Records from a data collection
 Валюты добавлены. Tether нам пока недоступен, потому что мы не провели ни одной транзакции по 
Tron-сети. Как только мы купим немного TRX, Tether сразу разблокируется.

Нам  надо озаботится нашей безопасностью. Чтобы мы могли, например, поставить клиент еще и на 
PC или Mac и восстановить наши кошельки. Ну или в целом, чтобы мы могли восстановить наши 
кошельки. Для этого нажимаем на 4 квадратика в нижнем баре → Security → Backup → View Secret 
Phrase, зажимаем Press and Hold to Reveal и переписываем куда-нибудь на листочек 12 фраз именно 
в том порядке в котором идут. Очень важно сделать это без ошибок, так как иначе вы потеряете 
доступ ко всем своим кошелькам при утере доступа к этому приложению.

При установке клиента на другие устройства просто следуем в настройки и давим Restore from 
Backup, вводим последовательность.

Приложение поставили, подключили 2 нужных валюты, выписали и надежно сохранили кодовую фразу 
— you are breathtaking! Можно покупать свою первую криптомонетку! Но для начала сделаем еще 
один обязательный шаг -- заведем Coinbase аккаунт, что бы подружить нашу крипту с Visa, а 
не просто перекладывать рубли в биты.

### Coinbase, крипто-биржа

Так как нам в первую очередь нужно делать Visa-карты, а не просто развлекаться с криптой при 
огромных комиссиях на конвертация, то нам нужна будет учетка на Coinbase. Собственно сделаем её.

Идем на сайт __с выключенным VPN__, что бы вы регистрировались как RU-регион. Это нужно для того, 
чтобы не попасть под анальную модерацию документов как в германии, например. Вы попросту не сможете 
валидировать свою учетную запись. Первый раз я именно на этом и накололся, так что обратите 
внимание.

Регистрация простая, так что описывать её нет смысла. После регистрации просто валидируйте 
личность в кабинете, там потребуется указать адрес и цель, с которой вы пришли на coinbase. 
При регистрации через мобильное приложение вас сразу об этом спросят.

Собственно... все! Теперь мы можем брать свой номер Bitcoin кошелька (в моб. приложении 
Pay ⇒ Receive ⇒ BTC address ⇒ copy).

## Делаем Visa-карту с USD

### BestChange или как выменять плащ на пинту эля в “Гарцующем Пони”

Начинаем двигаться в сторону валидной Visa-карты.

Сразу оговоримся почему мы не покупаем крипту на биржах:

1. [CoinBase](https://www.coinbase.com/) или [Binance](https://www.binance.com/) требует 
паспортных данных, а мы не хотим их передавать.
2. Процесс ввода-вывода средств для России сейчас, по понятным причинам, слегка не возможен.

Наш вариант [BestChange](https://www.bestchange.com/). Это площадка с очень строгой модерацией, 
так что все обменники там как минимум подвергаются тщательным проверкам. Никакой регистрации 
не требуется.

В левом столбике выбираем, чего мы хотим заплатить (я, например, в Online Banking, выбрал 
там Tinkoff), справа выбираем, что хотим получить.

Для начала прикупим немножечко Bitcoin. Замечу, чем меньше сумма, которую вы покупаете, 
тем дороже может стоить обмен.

### Goal of the exercise
Once you have read the records above, set every one of them down again exactly.

### Output of the task
 Валюты добавлены. Tether нам пока недоступен, потому что мы не провели ни одной транзакции по 
Tron-сети. Как только мы купим немного TRX, Tether сразу разблокируется.

Нам  надо озаботится нашей безопасностью. Чтобы мы могли, например, поставить клиент еще и на 
PC или Mac и восстановить наши кошельки. Ну или в целом, чтобы мы могли восстановить наши 
кошельки. Для этого нажимаем на 4 квадратика в нижнем баре → Security → Backup → View Secret 
Phrase, зажимаем Press and Hold to Reveal и переписываем куда-нибудь на листочек 12 фраз именно 
в том порядке в котором идут. Очень важно сделать это без ошибок, так как иначе вы потеряете 
доступ ко всем своим кошелькам при утере доступа к этому приложению.

При установке клиента на другие устройства просто следуем в настройки и давим Restore from 
Backup, вводим последовательность.

Приложение поставили, подключили 2 нужных валюты, выписали и надежно сохранили кодовую фразу 
— you are breathtaking! Можно покупать свою первую криптомонетку! Но для начала сделаем еще 
один обязательный шаг -- заведем Coinbase аккаунт, что бы подружить нашу крипту с Visa, а 
не просто перекладывать рубли в биты.

### Coinbase, крипто-биржа

Так как нам в первую очередь нужно делать Visa-карты, а не просто развлекаться с криптой при 
огромных комиссиях на конвертация, то нам нужна будет учетка на Coinbase. Собственно сделаем её.

Идем на сайт __с выключенным VPN__, что бы вы регистрировались как RU-регион. Это нужно для того, 
чтобы не попасть под анальную модерацию документов как в германии, например. Вы попросту не сможете 
валидировать свою учетную запись. Первый раз я именно на этом и накололся, так что обратите 
внимание.

Регистрация простая, так что описывать её нет смысла. После регистрации просто валидируйте 
личность в кабинете, там потребуется указать адрес и цель, с которой вы пришли на coinbase. 
При регистрации через мобильное приложение вас сразу об этом спросят.

Собственно... все! Теперь мы можем брать свой номер Bitcoin кошелька (в моб. приложении 
Pay ⇒ Receive ⇒ BTC address ⇒ copy).

## Делаем Visa-карту с USD

### BestChange или как выменять плащ на пинту эля в “Гарцующем Пони”

Начинаем двигаться в сторону валидной Visa-карты.

Сразу оговоримся почему мы не покупаем крипту на биржах:

1. [CoinBase](https://www.coinbase.com/) или [Binance](https://www.binance.com/) требует 
паспортных данных, а мы не хотим их передавать.
2. Процесс ввода-вывода средств для России сейчас, по понятным причинам, слегка не возможен.

Наш вариант [BestChange](https://www.bestchange.com/). Это площадка с очень строгой модерацией, 
так что все обменники там как минимум подвергаются тщательным проверкам. Никакой регистрации 
не требуется.

В левом столбике выбираем, чего мы хотим заплатить (я, например, в Online Banking, выбрал 
там Tinkoff), справа выбираем, что хотим получить.

Для начала прикупим немножечко Bitcoin. Замечу, чем меньше сумма, которую вы покупаете, 
тем дороже может стоить обмен.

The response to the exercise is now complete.